Taxes on oil production are normally a big money-maker for the state, which have brought in over $21 billion between 2011 and 2021. Those revenues supported $8.2 billion for local communities and infrastructure, nearly $1.6 billion for K-12 education, over $1.2 billion for water and flood control projects, $879 million for local transportation projects, $440 million for property tax relief and $29 million for outdoor heritage projects across the state, according to a study examining the tax revenues and expenditures.

Strong tax revenues from oil producers remains true for the current two-year budget period of 2021 – 2023, and inflows are far exceeding initial estimates. The Office calculates North Dakota has generated $1.1 billion in oil tax revenues through August 2022, or roughly 52 percent more than initially forecasted. 

Revenues from oil production, particularly from the western portion of the state, are crucially important to funding programs. For example, with a projection of $3.7 billion in revenues, the state would allocate $500 million to tribal governments, $1.6 billion to constitutional requirements for school funding and employee pensions, $500 million for counties and school districts, and $1.1 billion for the state general fund for tax relief and regular appropriations.

The abundant tax revenues for North Dakota were made possible due to the large-scale capital investments by oil and gas companies throughout the state. Unlike other states blessed with natural resources, state officials have fully embraced the production of these resources. Energy companies create jobs, pay taxes, and ensure Americans near and far have access to affordable energy. Businesses should continue to invest in the oil and natural gas industry and appreciate the reciprocal investment, as evidenced by the Roughrider State.

At Congressional hearing, Bank CEO’s Argue Against Divestment from Fossil Fuels

During a recent House Financial Services Committee hearing on the oversight of the nation’s largest retail depository institutions, numerous members of Congress questioned top banking officials on the current state of the U.S. energy industry.

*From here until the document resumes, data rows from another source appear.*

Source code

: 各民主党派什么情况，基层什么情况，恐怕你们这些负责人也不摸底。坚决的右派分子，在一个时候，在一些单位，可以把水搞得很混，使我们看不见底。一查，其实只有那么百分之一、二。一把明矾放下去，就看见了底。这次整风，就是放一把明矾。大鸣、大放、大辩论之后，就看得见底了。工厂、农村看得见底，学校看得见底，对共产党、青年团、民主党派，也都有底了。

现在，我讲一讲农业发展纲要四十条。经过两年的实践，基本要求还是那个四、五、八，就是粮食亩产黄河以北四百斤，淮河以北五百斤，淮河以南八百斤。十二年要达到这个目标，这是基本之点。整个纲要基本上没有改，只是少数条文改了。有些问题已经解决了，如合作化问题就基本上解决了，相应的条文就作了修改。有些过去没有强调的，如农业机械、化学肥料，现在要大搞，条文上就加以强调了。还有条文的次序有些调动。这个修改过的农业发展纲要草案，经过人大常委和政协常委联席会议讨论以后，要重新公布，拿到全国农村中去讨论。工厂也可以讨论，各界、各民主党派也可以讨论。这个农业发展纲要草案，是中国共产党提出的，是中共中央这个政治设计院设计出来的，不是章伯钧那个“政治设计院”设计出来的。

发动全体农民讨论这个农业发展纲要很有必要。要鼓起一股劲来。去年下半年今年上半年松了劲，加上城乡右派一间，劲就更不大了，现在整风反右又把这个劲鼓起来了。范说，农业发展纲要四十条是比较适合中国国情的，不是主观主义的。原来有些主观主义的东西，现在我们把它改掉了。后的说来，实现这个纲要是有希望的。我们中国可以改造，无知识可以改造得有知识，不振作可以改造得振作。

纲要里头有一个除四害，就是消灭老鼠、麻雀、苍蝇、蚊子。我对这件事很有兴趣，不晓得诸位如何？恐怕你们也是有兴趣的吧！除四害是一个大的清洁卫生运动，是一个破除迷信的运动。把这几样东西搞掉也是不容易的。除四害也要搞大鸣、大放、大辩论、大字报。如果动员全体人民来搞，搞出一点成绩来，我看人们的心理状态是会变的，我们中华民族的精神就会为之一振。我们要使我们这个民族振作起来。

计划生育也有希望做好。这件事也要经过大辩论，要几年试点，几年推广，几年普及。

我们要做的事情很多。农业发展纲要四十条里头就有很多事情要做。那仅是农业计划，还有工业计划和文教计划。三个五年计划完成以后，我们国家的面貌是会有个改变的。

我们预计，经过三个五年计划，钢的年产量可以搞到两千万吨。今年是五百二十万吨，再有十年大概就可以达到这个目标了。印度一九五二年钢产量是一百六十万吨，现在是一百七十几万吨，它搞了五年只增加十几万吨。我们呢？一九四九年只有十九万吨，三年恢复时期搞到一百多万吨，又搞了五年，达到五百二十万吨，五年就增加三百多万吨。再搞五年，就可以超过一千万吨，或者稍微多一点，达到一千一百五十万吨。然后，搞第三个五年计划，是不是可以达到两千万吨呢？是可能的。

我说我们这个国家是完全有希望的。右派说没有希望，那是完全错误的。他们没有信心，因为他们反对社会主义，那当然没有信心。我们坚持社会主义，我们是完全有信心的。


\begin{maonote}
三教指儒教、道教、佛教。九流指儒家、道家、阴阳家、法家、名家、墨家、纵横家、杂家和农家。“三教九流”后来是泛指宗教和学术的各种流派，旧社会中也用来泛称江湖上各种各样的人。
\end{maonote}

When Rep. Rashida Tlaib (D-MI) questioned whether JPMorgan Chase bank would divest from fossil fuel companies, CEO Jamie Dimon responded, saying, “Absolutely not, and that would be the road to hell for America.” 

In recent months, business leaders and other executives have been critical of efforts by federal policymakers in Congress and the Biden administration who want a rushed transition away from fossil fuels. In an April letter to investors, the CEO of JPMorgan Chase noted “energy costs are high not because of price gouging but because of the dramatic decline in investments in energy, which results in reduced supply when demand goes up… we also need immediate approval for additional oil leases and gas pipelines.”

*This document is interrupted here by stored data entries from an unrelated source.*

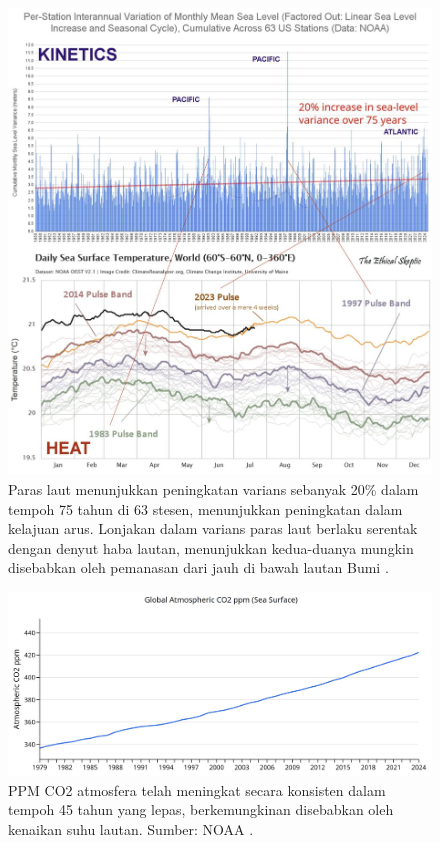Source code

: \documentclass[10pt,twocolumn,letterpaper]{article}
\begin{document}
\begin{figure}[t]
\begin{center}
\includegraphics[width=1\textwidth]{sealevel.jpeg}
\end{center}
   \caption{Paras laut menunjukkan peningkatan varians sebanyak 20\% dalam tempoh 75 tahun di 63 stesen, menunjukkan peningkatan dalam kelajuan arus. Lonjakan dalam varians paras laut berlaku serentak dengan denyut haba lautan, menunjukkan kedua-duanya mungkin disebabkan oleh pemanasan dari jauh di bawah lautan Bumi \cite{2,129}.}
\label{fig:22}
\end{figure}

\begin{figure}[t]
\begin{center}
\includegraphics[width=1\textwidth]{co2.jpg}
\end{center}
   \caption{PPM CO2 atmosfera telah meningkat secara konsisten dalam tempoh 45 tahun yang lepas, berkemungkinan disebabkan oleh kenaikan suhu lautan. Sumber: NOAA \cite{148,129}.}
\label{fig:23}
\end{figure}
\end{document}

The U.S. economy is still heavily reliant on fossil fuels – and will be for decades into the future. Efforts to hamstring the U.S. oil and gas sector in favor of renewables will only increase energy costs and American dependence on foreign sources of energy. Proper rules, regulations, and government policies are necessary for an effective transition and to curtail CO2 emissions without undermining energy security. 

When asked, “What do you think our country’s near-term energy strategy should be?” by Rep. Bill Posey (R-FL), Dimon bluntly states, “we aren’t getting this one right.” Contrary to what many environmental advocacy groups and lawmakers in D.C. would like to believe, investment in the oil and gas complex is actually good for reducing CO2, as high global prices have led foreign nations to turn back to coal

Business leaders are calling out the administration’s ineffective energy policies. Instead of narrowly focusing on one aspect of the sector, advocating for a mix of traditional fuel sources is a necessity now more than ever. America needs to adopt an all-of-the above energy strategy and unleash oil and gas production.